Exactly the lines below from the one with "The Ballot Candidate" up to and including the one with "- [NumPy](https://numpy.org/) for" make up the answer, with nothing else added.
·····
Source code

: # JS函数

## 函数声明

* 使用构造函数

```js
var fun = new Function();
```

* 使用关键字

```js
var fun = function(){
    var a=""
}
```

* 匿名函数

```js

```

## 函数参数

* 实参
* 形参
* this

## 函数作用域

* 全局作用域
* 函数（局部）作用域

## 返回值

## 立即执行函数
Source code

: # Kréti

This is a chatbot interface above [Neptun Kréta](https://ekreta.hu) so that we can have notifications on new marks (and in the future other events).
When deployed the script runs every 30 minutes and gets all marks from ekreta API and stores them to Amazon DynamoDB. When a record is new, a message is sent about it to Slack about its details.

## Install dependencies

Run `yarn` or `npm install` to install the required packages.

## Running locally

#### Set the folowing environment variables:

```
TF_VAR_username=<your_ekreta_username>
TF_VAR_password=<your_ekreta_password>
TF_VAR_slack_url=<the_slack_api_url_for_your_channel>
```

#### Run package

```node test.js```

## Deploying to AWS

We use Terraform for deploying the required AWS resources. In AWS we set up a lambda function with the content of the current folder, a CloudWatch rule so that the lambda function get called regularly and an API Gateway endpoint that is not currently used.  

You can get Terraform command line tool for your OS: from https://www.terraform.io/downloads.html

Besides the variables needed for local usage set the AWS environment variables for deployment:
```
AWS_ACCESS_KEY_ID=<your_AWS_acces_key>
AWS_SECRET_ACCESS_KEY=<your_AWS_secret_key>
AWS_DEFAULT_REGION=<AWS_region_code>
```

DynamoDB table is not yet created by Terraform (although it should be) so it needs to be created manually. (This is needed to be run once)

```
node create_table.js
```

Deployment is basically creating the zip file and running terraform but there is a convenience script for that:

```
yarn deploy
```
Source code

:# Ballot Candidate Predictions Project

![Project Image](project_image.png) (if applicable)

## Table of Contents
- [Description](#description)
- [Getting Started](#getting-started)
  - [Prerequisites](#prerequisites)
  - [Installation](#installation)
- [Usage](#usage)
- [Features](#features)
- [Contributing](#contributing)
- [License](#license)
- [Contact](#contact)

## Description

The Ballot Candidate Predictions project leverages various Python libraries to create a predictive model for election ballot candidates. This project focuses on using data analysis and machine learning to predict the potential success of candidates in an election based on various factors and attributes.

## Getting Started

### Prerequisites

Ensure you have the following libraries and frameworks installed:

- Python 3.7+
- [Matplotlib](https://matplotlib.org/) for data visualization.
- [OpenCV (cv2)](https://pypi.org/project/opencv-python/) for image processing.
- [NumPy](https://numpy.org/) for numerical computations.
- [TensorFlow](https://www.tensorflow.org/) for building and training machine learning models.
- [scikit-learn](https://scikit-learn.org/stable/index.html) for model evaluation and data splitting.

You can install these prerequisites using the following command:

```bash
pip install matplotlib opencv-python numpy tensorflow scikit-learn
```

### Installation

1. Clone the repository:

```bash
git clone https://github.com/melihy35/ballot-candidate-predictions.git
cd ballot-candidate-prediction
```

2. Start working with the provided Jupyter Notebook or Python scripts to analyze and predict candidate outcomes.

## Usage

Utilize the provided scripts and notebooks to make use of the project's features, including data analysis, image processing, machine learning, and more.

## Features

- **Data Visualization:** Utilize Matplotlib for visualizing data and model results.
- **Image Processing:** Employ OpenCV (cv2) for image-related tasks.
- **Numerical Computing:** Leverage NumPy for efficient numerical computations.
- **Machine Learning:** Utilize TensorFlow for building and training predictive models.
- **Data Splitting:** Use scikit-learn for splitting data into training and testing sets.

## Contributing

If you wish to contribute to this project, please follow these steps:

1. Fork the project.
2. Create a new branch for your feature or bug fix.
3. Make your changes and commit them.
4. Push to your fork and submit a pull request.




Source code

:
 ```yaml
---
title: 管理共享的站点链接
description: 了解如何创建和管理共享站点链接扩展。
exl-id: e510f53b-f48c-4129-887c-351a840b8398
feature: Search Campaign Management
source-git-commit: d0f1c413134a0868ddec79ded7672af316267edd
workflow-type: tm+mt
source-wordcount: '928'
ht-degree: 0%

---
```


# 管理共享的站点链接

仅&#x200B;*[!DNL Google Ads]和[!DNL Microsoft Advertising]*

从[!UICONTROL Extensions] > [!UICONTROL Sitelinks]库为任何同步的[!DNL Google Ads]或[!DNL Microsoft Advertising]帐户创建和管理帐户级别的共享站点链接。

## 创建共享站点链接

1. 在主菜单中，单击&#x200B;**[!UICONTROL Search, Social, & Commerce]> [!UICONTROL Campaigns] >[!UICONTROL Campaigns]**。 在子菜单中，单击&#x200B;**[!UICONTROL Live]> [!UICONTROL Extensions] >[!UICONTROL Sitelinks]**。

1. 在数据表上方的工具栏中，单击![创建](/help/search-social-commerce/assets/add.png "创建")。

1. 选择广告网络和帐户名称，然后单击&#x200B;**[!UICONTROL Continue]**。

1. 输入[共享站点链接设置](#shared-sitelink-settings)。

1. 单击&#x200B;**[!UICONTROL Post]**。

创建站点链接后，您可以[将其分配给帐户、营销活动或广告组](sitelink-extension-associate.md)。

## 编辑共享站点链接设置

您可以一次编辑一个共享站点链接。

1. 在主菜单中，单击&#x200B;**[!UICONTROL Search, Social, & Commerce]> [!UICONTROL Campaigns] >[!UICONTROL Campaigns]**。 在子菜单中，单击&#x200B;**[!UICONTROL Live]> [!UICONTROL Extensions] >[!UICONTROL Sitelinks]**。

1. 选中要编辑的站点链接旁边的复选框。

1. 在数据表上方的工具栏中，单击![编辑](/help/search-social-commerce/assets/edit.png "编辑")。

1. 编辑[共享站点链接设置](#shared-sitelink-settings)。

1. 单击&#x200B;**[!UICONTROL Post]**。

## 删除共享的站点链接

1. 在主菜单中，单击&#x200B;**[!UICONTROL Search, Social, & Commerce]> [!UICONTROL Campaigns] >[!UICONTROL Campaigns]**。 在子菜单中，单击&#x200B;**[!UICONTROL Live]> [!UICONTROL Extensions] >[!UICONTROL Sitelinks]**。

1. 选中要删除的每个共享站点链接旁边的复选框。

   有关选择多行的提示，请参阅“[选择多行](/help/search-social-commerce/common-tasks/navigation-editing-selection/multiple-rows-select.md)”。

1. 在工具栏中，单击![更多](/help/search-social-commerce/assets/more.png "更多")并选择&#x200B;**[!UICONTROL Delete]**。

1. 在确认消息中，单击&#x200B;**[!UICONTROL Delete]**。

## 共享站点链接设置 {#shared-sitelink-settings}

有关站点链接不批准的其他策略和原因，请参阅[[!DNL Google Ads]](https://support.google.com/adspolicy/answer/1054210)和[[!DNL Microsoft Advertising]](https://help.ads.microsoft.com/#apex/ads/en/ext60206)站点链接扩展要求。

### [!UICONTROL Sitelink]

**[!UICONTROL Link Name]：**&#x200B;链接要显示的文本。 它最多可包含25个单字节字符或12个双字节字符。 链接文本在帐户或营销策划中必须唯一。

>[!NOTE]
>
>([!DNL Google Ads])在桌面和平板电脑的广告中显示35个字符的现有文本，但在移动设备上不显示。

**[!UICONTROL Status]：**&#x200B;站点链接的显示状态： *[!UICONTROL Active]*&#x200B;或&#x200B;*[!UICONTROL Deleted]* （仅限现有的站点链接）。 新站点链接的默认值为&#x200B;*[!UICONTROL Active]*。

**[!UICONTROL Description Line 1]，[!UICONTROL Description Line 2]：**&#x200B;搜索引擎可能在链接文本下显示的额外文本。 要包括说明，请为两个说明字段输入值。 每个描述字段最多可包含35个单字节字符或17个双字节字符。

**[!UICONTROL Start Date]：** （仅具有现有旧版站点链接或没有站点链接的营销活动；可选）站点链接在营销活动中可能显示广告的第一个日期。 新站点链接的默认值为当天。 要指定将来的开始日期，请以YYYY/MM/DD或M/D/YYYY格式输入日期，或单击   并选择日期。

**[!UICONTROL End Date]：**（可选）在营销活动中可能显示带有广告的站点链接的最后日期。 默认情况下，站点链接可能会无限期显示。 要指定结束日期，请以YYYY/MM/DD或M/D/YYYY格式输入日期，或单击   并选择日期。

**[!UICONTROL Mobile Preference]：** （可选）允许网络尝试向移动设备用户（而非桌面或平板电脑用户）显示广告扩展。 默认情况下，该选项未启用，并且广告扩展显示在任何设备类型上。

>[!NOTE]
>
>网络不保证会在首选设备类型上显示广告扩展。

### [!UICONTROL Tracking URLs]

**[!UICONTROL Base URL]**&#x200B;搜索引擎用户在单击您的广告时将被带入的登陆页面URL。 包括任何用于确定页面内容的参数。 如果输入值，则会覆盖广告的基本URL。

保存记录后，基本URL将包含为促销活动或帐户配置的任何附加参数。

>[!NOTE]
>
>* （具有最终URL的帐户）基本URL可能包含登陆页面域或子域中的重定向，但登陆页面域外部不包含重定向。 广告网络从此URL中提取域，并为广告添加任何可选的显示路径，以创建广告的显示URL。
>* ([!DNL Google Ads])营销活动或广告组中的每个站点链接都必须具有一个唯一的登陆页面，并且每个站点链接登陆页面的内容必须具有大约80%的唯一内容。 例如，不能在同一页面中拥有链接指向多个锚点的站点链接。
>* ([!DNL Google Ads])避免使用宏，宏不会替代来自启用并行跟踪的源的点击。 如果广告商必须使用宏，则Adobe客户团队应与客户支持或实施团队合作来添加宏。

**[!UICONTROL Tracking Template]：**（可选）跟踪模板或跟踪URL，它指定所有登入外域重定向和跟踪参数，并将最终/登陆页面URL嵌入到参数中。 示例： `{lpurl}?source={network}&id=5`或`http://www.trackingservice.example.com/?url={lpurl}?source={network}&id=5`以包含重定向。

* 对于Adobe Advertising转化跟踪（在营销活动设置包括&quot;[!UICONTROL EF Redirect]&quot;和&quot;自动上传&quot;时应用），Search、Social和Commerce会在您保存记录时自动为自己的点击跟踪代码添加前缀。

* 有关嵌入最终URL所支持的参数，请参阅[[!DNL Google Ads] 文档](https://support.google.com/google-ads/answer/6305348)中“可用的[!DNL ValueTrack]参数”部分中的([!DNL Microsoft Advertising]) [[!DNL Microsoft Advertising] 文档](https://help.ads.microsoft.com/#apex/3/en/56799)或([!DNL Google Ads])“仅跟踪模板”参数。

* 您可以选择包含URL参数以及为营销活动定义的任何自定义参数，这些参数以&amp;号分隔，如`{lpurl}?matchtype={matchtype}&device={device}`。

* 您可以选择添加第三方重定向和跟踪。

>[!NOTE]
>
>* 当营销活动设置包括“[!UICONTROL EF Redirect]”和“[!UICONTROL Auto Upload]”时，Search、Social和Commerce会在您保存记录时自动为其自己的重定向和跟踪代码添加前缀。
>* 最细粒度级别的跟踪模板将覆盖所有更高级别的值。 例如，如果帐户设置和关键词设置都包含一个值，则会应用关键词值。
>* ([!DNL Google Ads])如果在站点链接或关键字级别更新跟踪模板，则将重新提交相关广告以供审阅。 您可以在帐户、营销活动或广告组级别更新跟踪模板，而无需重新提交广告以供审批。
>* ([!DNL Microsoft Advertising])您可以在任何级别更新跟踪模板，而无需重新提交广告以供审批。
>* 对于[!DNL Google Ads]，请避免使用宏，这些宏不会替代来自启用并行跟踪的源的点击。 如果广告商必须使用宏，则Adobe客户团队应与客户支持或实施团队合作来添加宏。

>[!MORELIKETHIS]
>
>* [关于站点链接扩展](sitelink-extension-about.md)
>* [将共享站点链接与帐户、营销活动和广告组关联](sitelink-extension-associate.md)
·····
Result of the exercise:
The Ballot Candidate Predictions project leverages various Python libraries to create a predictive model for election ballot candidates. This project focuses on using data analysis and machine learning to predict the potential success of candidates in an election based on various factors and attributes.

## Getting Started

### Prerequisites

Ensure you have the following libraries and frameworks installed:

- Python 3.7+
- [Matplotlib](https://matplotlib.org/) for data visualization.
- [OpenCV (cv2)](https://pypi.org/project/opencv-python/) for image processing.
- [NumPy](https://numpy.org/) for numerical computations.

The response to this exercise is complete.